> **WHAT IS BEING ASKED**: Retype each entry exactly.

EXTRACTED ENTRIES START

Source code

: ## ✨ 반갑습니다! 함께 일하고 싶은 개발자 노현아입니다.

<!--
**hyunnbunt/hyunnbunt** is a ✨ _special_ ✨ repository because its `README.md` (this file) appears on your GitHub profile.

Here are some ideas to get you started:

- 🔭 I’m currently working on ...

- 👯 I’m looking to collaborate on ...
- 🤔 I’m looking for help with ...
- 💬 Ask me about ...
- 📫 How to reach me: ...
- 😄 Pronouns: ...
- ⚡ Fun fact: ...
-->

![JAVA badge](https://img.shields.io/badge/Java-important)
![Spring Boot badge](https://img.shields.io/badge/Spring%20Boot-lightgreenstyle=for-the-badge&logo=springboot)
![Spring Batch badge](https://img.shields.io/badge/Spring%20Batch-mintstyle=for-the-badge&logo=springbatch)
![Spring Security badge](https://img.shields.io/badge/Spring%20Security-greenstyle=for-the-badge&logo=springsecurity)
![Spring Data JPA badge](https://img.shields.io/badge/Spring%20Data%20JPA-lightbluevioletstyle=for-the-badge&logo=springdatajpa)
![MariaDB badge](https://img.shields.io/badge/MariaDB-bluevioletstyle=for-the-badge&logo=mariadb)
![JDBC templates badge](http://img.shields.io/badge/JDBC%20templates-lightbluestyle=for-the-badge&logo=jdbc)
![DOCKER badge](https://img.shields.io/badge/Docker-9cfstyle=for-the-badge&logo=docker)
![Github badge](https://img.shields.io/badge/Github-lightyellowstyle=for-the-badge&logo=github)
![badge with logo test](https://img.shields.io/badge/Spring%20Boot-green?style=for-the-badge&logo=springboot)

EXTRACTED ENTRIES END

> **TASK RESPONSE**:
Source code

: ## ✨ 반갑습니다! 함께 일하고 싶은 개발자 노현아입니다.

<!--
**hyunnbunt/hyunnbunt** is a ✨ _special_ ✨ repository because its `README.md` (this file) appears on your GitHub profile.

Here are some ideas to get you started:

- 🔭 I’m currently working on ...

- 👯 I’m looking to collaborate on ...
- 🤔 I’m looking for help with ...
- 💬 Ask me about ...
- 📫 How to reach me: ...
- 😄 Pronouns: ...
- ⚡ Fun fact: ...
-->

![JAVA badge](https://img.shields.io/badge/Java-important)
![Spring Boot badge](https://img.shields.io/badge/Spring%20Boot-lightgreenstyle=for-the-badge&logo=springboot)
![Spring Batch badge](https://img.shields.io/badge/Spring%20Batch-mintstyle=for-the-badge&logo=springbatch)
![Spring Security badge](https://img.shields.io/badge/Spring%20Security-greenstyle=for-the-badge&logo=springsecurity)
![Spring Data JPA badge](https://img.shields.io/badge/Spring%20Data%20JPA-lightbluevioletstyle=for-the-badge&logo=springdatajpa)
![MariaDB badge](https://img.shields.io/badge/MariaDB-bluevioletstyle=for-the-badge&logo=mariadb)
![JDBC templates badge](http://img.shields.io/badge/JDBC%20templates-lightbluestyle=for-the-badge&logo=jdbc)
![DOCKER badge](https://img.shields.io/badge/Docker-9cfstyle=for-the-badge&logo=docker)
![Github badge](https://img.shields.io/badge/Github-lightyellowstyle=for-the-badge&logo=github)
![badge with logo test](https://img.shields.io/badge/Spring%20Boot-green?style=for-the-badge&logo=springboot)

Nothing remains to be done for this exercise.